Crypto Asset Reserves Cool Down; ReYuu Japan Terminates $100 Million Financing Framework Agreement with Universal Digital

According to NADA NEWS, ReYuu Japan, a company listed on Japan’s Tokyo Stock Exchange Standard Market, announced that, following mutual consultation, it has terminated the basic agreement with Canadian investment firm Universal Digital Inc. regarding a financing framework of up to USD 100 million (approximately JPY 15 billion). The agreement was originally intended to advance external financing arrangements related to ReYuu Japan’s Digital Asset Treasury (DAT) strategy; however, it was not a formal loan agreement, and neither the financing framework nor any actual borrowing had been finalized prior to termination. ReYuu Japan stated that the capital market environment for publicly listed companies pursuing digital asset treasury strategies has changed, with investors adopting a more cautious stance. The termination does not signify the suspension of its digital asset treasury strategy; rather, the company will continue evaluating the strategy in light of market conditions, financial soundness, and shareholder value.
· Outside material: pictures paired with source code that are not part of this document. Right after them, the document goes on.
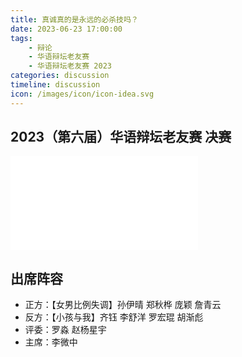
 ```yaml
---
title: 真诚真的是永远的必杀技吗？
date: 2023-06-23 17:00:00
tags:
    - 辩论
    - 华语辩坛老友赛
    - 华语辩坛老友赛 2023
categories: discussion
timeline: discussion
icon: /images/icon/icon-idea.svg
---
```


## 2023（第六届）华语辩坛老友赛 决赛

<div class="video-container">
    <iframe src="//player.bilibili.com/player.html?aid=955197560&bvid=BV1rW4y1D7st&cid=1174406554&page=1" scrolling="no" border="0" frameborder="no" framespacing="0" allowfullscreen="true"> </iframe>
</div>

## 出席阵容

- 正方：【女男比例失调】孙伊晴 郑秋桦 庞颖 詹青云
- 反方：【小孩与我】齐钰 李舒洋 罗宏琨 胡渐彪
- 评委：罗淼 赵杨星宇
- 主席：李微中

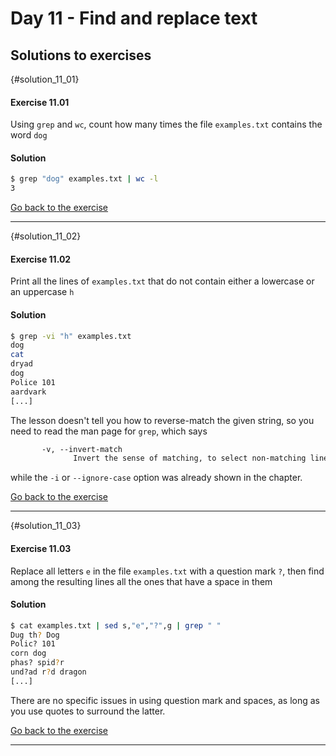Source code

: # Day 11 - Find and replace text

## Solutions to exercises

{#solution_11_01}
#### Exercise 11.01
Using `grep` and `wc`, count how many times the file `examples.txt` contains the word `dog`

#### Solution
``` sh
$ grep "dog" examples.txt | wc -l
3
```

[Go back to the exercise](#exercise_11_01)

* * *

{#solution_11_02}
#### Exercise 11.02
Print all the lines of `examples.txt` that do not contain either a lowercase or an uppercase `h`

#### Solution
``` sh
$ grep -vi "h" examples.txt
dog
cat
dryad
dog
Police 101
aardvark
[...]
```

The lesson doesn't tell you how to reverse-match the given string, so you need to read the man page for `grep`, which says

``` txt
       -v, --invert-match
              Invert the sense of matching, to select non-matching lines.
```

while the `-i` or `--ignore-case` option was already shown in the chapter.

[Go back to the exercise](#exercise_11_02)

* * *

{#solution_11_03}
#### Exercise 11.03
Replace all letters `e` in the file `examples.txt` with a question mark `?`, then find among the resulting lines all the ones that have a space in them

#### Solution
``` sh
$ cat examples.txt | sed s,"e","?",g | grep " "
Dug th? Dog
Polic? 101
corn dog
phas? spid?r
und?ad r?d dragon
[...]
```

There are no specific issues in using question mark and spaces, as long as you use quotes to surround the latter.

[Go back to the exercise](#exercise_11_03)

* * *

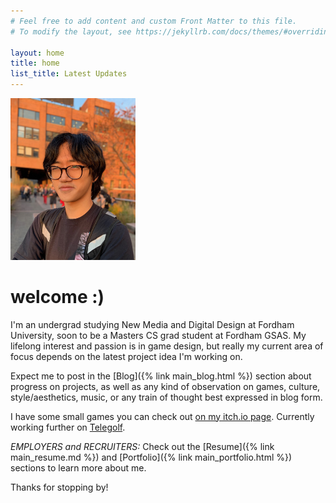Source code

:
 ```yaml
---
# Feel free to add content and custom Front Matter to this file.
# To modify the layout, see https://jekyllrb.com/docs/themes/#overriding-theme-defaults

layout: home
title: home
list_title: Latest Updates
---
```

<img src="assets/portrait.jpg" alt="picture of me" width="200"/>

# welcome :)
I'm an undergrad studying New Media and Digital Design at Fordham University, soon to be a Masters CS grad student at Fordham GSAS. My lifelong interest and passion is in game design, but really my current area of focus depends on the latest project idea I'm working on. 

Expect me to post in the [Blog]({% link main_blog.html %}) section about progress on projects, as well as any kind of observation on games, culture, style/aesthetics, music, or any train of thought best expressed in blog form. 

I have some small games you can check out [on my itch.io page](https://idkwhojamesis.itch.io/). Currently working further on [Telegolf](https://idkwhojamesis.itch.io/telegolf).

*EMPLOYERS and RECRUITERS:* Check out the [Resume]({% link main_resume.md %}) and [Portfolio]({% link main_portfolio.html %}) sections to learn more about me.

Thanks for stopping by!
Japanese listed company Fisco exits cryptocurrency business

According to NADA NEWS, FISCO, a company listed on the Tokyo Stock Exchange’s Growth Market, announced on May 14 that it will divest its cryptocurrency and blockchain business from its scope of operations. Starting from the first quarter of the fiscal year ending December 2026, its reported business segments will be revised from the original three—“Information Services,” “Advertising Agency,” and “Cryptocurrency & Blockchain”—to only the first two. Concurrently, the company announced the termination of all promotional initiatives for its proprietary cryptocurrency, “FISCO Coin (FSCC),” as well as the cancellation of its previously scheduled token-burning plan. Related payment functionalities, staking services, and the “Learn to Earn” points redemption feature under “CLUB FISCO” will also cease simultaneously. FISCO entered the cryptocurrency sector in 2016 and once assumed operations of the Zaif exchange; this full exit marks the conclusion of its decade-long strategic involvement in the field.

JPYC, the issuer of the yen-pegged stablecoin, has completed a $17.62 million Series B extension round.

According to NADA NEWS, JPYC, the issuer and operator of the Japanese yen-pegged stablecoin JPYC, announced that it has raised an additional $17.62 million in the second closing of its Series B funding round. Combined with the first closing, the total funds raised are expected to reach approximately $28.93 million. Participating investors include NCB Venture Capital, Metaplanet, Kitao Bank, and Yokohama Capital, among others. The newly raised capital will be primarily used for system and application development, hiring talent for business expansion, stablecoin issuance and redemption, trading, payments, management-related operations, and new strategic investments. JPYC stated that, as of April 15, its cumulative issuance has exceeded approximately $13.21 million. The stablecoin is currently supported on Avalanche, Ethereum, and Polygon, and the company is considering adding support for Kaia and Arc.